Dreamy Liquidity: Frances Boyle Reads Gwendolyn MacEwen
Gwendolyn MacEwen
Dark Pines Under Water
This land like a mirror turns you inward
And you become a forest in a furtive lake;
The dark pines of your mind reach downward,
You dream in the green of your time,
Your memory is a row of sinking pines.
Explorer, you tell yourself, this is not what you came for
Although it is good here, and green;
You had meant to move with a kind of largeness,
You had planned a heavy grace, an anguished dream.
But the dark pines of your mind dip deeper
And you are sinking, sinking, sleeper
In an elementary world;
There is something down there and you want it told.

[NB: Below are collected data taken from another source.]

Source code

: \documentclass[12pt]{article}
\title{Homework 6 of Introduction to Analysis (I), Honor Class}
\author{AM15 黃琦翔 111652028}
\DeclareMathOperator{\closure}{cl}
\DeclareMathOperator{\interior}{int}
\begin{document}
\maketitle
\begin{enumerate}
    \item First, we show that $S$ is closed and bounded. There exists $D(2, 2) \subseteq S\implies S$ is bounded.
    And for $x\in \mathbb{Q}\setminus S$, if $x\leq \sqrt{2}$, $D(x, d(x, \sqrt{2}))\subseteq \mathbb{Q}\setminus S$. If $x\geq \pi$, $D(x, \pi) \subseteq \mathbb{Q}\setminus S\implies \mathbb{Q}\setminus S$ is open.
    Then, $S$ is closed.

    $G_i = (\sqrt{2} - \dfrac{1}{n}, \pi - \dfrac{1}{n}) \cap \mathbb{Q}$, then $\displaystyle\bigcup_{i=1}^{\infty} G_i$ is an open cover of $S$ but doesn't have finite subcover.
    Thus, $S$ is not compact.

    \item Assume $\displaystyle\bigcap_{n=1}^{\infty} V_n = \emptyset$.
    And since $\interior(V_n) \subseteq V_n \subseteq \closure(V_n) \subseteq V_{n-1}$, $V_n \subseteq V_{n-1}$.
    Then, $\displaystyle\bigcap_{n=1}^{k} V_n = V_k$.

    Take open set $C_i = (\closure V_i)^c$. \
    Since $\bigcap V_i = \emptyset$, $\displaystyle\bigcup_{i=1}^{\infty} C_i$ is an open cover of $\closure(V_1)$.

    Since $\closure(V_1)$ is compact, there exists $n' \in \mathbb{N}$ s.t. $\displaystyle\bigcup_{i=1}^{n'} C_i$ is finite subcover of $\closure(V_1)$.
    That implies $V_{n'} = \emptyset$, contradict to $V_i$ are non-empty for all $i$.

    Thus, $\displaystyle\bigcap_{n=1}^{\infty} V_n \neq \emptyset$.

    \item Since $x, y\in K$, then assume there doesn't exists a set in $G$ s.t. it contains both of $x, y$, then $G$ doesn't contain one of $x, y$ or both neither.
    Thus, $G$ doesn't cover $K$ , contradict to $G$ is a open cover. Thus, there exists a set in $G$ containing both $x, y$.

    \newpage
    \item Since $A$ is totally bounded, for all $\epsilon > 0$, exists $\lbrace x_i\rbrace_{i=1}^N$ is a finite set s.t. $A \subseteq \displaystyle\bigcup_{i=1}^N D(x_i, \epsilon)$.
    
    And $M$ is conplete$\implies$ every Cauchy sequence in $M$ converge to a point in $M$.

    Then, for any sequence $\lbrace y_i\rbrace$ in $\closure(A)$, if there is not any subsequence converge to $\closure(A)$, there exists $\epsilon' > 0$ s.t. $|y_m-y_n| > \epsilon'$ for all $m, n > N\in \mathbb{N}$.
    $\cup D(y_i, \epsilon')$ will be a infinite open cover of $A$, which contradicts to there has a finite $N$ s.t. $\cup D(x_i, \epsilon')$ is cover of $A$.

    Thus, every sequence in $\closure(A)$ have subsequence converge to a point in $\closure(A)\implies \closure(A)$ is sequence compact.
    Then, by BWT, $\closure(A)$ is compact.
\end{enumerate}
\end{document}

and Gwendolyn MacEwen Volume One: The Early Years, Exile Editions, 1993)
Frances Boyle writes: Gwendolyn MacEwen’s “Dark Pines Under Water” has long been one of my favourites but I at first hesitated to claim it. The poem has been so extensively anthologized and analyzed that I assumed everyone must be familiar with it. But, when a thread on Twitter earlier this year highlighted three of MacEwen’s poems as “Forgotten Good Poems”, I realized that collective memory can be short, and that it’s worth re-focusing attention on formative poems.
Among all the compelling elements of “Dark Pines Under Water”, for me the passionate insistence of the last line and its probing of mystery remains the most resonant. MacEwen’s luxurious imagery coalesces in the urgency of the truth-seeking.